Trampantojo

Línea 3 del Sistema de Tren Eléctrico Urbano en Guadalajara

Movilidad urbana, dícese de la totalidad de desplazamientos que ocurren en la ciudad, y la conexión y accesibilidad entre ellos. La línea 3 del tren ligero está próxima a ser un proyecto en marcha, sin embargo la mayoría de la población se encuentra desinformada. El proyecto de una línea 3 viene siendo propuesto desde finales del 2008, saldría desde la estación Isla Raza y se dirigiría hacia el sur de la ZMG.

Esta vez la ruta planteada es diferente, se le hace referencia como la Diagonal “Zapopan – Guadalajara – Tlaquepaque” y sigue una de las vialidades más transitadas de Guadalajara. Pero, ¿está este proyecto realmente bien desarrollado? ¿Es lo que necesita Guadalajara? Tal vez, vamos a analizar el primer obstáculo que enfrentará: Contará con 18 estaciones, de las cuales 13 serán elevadas. Las estaciones elevadas enfrentan un gran reto para la infraestructura, una característica de un segundo piso/carril elevado mal planeado es la herida estética que deja en la ciudad. Tenemos como ejemplo las líneas de metro elevadas de la Ciudad de Monterrey, que acarrearon en ciertos puntos la disminución de la plusvalía de las zonas y aumento de inseguridad.

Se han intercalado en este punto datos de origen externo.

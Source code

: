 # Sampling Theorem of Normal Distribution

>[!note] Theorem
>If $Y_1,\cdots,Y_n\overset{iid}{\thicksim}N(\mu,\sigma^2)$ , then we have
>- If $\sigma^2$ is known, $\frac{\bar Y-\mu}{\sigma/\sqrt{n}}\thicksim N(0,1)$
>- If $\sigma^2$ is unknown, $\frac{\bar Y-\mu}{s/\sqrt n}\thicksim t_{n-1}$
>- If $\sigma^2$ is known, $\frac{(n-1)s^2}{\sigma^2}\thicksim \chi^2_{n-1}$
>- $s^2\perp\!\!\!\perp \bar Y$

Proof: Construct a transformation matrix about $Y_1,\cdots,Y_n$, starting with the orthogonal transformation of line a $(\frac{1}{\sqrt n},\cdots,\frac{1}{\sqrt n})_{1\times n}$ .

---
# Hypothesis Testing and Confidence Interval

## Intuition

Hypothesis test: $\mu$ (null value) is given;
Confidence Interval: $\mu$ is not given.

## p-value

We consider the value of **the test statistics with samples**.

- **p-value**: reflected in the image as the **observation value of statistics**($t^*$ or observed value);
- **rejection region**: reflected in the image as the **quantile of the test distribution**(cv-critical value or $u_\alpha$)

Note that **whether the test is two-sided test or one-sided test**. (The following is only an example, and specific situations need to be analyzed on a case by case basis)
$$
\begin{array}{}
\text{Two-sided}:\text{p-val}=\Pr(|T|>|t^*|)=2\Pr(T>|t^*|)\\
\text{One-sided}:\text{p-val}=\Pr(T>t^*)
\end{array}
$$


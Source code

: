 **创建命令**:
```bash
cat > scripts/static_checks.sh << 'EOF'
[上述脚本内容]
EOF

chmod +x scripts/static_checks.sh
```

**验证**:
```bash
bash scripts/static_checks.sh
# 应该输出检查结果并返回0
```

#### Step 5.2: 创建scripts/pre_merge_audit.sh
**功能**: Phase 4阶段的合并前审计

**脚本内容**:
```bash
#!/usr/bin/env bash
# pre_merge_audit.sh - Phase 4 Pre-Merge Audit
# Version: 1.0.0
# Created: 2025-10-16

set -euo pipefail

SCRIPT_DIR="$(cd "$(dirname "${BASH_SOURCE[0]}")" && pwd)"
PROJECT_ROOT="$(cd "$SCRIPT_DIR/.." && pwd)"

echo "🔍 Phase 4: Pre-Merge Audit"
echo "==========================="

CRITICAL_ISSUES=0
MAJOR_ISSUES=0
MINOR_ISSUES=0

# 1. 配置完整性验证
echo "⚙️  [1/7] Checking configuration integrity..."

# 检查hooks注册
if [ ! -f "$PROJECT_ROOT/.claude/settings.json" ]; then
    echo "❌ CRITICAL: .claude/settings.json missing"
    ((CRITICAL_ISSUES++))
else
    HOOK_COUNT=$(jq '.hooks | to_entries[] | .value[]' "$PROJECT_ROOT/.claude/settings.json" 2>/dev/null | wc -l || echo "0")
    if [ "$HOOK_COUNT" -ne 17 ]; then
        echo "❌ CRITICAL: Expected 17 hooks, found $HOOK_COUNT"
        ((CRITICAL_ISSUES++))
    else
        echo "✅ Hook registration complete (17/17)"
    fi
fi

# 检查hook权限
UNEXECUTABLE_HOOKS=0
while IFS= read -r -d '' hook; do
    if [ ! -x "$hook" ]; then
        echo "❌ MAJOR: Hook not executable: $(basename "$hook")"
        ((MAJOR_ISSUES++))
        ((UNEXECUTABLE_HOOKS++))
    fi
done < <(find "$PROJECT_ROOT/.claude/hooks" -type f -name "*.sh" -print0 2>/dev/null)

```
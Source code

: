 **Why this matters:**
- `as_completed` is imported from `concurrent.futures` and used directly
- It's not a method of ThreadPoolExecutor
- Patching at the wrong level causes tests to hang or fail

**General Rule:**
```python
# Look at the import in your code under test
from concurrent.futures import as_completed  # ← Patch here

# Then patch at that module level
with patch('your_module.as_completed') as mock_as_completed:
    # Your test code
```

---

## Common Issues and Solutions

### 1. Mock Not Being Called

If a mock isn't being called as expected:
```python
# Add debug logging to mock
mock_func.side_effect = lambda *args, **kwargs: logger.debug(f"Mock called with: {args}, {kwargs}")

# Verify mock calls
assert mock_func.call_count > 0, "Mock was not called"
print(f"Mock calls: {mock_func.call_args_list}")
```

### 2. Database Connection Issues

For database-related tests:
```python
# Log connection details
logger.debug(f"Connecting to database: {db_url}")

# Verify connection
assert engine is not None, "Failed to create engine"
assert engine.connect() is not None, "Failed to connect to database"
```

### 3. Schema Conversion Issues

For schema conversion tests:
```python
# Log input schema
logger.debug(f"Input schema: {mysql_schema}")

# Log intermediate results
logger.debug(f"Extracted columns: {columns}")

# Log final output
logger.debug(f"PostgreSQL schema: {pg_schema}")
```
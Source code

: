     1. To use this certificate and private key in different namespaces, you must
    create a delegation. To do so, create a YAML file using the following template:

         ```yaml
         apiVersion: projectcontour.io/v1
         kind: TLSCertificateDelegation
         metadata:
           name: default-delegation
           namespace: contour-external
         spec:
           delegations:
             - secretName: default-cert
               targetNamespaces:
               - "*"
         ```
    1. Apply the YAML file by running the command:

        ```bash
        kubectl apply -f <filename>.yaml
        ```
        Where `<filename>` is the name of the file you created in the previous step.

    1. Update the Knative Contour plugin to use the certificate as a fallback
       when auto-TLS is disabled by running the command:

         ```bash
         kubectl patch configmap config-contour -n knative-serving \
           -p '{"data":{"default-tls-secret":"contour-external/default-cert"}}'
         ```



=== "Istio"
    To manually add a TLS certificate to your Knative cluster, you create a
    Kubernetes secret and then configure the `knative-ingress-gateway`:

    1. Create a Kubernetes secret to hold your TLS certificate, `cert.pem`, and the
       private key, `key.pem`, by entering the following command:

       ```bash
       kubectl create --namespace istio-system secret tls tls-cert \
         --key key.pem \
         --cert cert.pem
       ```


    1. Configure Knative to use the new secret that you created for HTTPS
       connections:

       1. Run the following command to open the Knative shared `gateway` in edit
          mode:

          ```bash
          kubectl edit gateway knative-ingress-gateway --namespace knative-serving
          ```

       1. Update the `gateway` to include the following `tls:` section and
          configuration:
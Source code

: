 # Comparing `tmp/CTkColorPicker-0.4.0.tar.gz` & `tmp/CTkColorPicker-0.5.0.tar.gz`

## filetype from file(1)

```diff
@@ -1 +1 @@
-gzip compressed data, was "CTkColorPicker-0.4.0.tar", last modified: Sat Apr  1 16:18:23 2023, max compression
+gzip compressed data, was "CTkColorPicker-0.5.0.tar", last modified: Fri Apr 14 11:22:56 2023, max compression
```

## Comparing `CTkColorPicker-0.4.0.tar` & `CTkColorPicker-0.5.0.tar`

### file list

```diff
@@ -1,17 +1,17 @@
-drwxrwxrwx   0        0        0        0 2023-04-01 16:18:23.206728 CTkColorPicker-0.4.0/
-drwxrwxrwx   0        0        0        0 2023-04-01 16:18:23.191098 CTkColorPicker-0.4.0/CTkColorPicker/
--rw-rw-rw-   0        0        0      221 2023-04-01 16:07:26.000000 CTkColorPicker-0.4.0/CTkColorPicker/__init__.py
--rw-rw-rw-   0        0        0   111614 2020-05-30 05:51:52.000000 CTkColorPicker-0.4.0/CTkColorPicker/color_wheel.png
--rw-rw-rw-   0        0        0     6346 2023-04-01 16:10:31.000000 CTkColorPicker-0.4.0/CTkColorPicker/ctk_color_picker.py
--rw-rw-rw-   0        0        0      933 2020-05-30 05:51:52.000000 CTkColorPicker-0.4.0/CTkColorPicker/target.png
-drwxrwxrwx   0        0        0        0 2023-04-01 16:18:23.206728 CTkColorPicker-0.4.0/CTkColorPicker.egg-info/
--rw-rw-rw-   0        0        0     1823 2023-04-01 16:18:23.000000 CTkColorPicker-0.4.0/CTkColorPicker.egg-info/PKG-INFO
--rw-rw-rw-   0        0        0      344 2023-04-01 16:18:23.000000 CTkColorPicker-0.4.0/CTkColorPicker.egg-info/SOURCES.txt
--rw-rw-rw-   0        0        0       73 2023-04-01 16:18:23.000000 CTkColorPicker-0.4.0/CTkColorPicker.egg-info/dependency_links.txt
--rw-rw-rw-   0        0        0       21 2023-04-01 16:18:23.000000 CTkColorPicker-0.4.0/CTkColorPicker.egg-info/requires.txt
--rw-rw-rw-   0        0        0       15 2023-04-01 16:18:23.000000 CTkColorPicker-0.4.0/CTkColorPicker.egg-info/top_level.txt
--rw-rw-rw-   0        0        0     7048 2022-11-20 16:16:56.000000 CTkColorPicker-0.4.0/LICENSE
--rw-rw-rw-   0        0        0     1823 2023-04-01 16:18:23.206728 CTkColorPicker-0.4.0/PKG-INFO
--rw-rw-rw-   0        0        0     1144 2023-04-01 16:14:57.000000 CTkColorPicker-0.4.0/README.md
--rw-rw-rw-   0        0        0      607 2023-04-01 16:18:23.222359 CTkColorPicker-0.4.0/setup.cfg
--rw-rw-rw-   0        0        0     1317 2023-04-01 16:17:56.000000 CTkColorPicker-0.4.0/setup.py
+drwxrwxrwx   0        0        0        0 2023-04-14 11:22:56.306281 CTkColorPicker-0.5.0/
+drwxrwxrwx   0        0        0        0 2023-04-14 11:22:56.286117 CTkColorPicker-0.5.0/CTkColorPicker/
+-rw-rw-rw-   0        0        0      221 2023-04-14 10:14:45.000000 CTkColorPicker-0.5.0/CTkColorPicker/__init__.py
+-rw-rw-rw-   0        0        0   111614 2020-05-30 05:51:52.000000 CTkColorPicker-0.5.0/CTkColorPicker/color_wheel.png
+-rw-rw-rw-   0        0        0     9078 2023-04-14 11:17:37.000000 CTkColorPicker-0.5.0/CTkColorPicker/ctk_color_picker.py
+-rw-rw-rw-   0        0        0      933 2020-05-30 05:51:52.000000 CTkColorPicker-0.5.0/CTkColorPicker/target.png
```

La razón que el gobierno preferencia a un tren ligero elevado vs subterráneo, es el presupuesto, dado que si se optara por hacer una versión subterránea, los costos se duplicarían. El presidente municipal de Zapopan opina que es mejor adaptarse al presupuesto brindado, a quedarse sin proyecto; pero ¿en verdad es necesario hacer las cosas rápido y no tan bien, a hacerlas lento, pero bien? Imaginemos la posibilidad de que toda la L3 fuese subterránea, entonces sí, el impulso que el proyecto daría a las zonas por las que transitará. Otro inconveniente es que necesariamente deben de adaptarse al trazado urbano de la superficie, seguir estrictamente el trazado de las calles, y en ciertos tramos de las avenidas Laureles, Ávila Camacho y Revolución, hay curvas con radios menores a 300 m. que propician que el material rodante y las vías sufran de un desgaste y fricción excesivas. La ciudadanía debe exigir lo que haga mejor a la ciudad, que es la construcción de una línea subterránea, o en todo caso la supervisión del proyecto para que éste afecte lo menos posible la calidad de vida de la población. La construcción de la L3 es un proyecto delicado. Si bien no es la panacea a los males de movilidad que aquejan a Guadalajara, ésta en aras de ser un gran impulsor del progreso de la ciudad, o un gran retractor de la misma; queda sobre nosotros exigir y supervisar que el proyecto beneficie al ciudadano y no que lo suma en un caos vial al que es propenso desviarse.